Saved entries ::
========

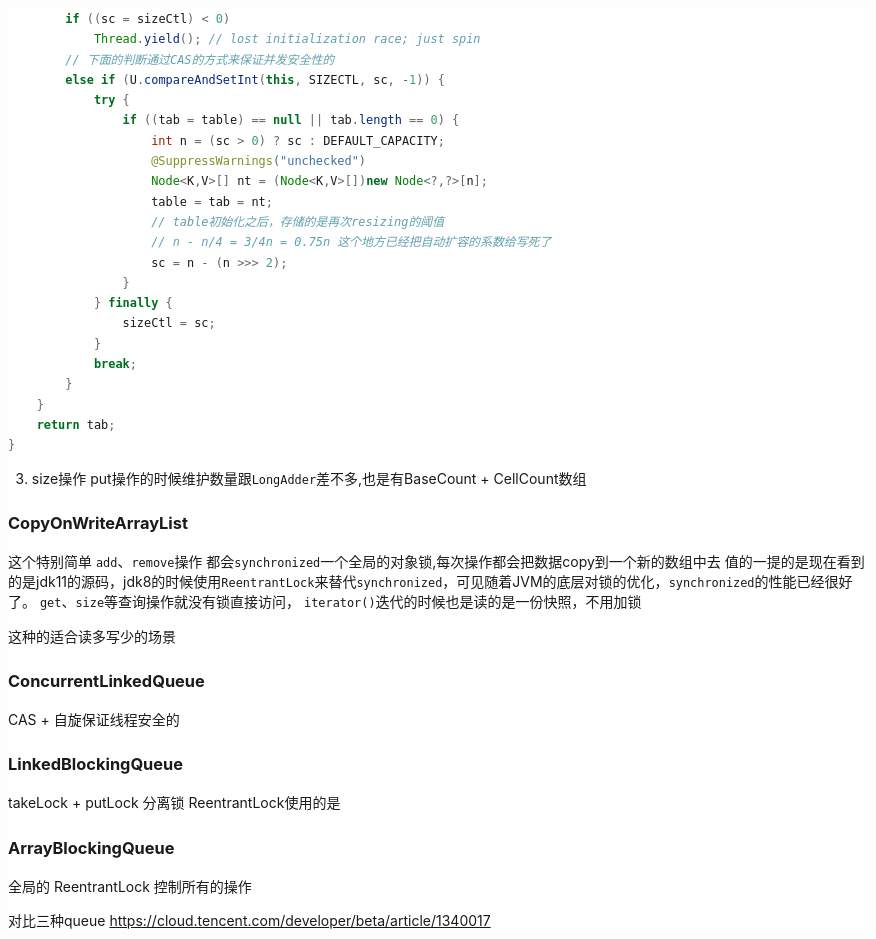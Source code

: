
 ```java
        if ((sc = sizeCtl) < 0)
            Thread.yield(); // lost initialization race; just spin
        // 下面的判断通过CAS的方式来保证并发安全性的    
        else if (U.compareAndSetInt(this, SIZECTL, sc, -1)) {
            try {
                if ((tab = table) == null || tab.length == 0) {
                    int n = (sc > 0) ? sc : DEFAULT_CAPACITY;
                    @SuppressWarnings("unchecked")
                    Node<K,V>[] nt = (Node<K,V>[])new Node<?,?>[n];
                    table = tab = nt;
                    // table初始化之后，存储的是再次resizing的阈值
                    // n - n/4 = 3/4n = 0.75n 这个地方已经把自动扩容的系数给写死了
                    sc = n - (n >>> 2);
                }
            } finally {
                sizeCtl = sc;
            }
            break;
        }
    }
    return tab;
}
```

3. size操作
put操作的时候维护数量跟`LongAdder`差不多,也是有BaseCount + CellCount数组
### CopyOnWriteArrayList
这个特别简单
`add`、`remove`操作 都会`synchronized`一个全局的对象锁,每次操作都会把数据copy到一个新的数组中去
值的一提的是现在看到的是jdk11的源码，jdk8的时候使用`ReentrantLock`来替代`synchronized`，可见随着JVM的底层对锁的优化，`synchronized`的性能已经很好了。
`get`、`size`等查询操作就没有锁直接访问，
`iterator()`迭代的时候也是读的是一份快照，不用加锁

这种的适合读多写少的场景

### ConcurrentLinkedQueue
CAS + 自旋保证线程安全的

### LinkedBlockingQueue
takeLock + putLock 分离锁 
ReentrantLock使用的是


### ArrayBlockingQueue
全局的 ReentrantLock 控制所有的操作


对比三种queue
https://cloud.tencent.com/developer/beta/article/1340017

========

WORK TASK :: State the number of lines in the records that contain the string "synchronized", and nothing more.

ANSWER TO THIS EXERCISE :: 2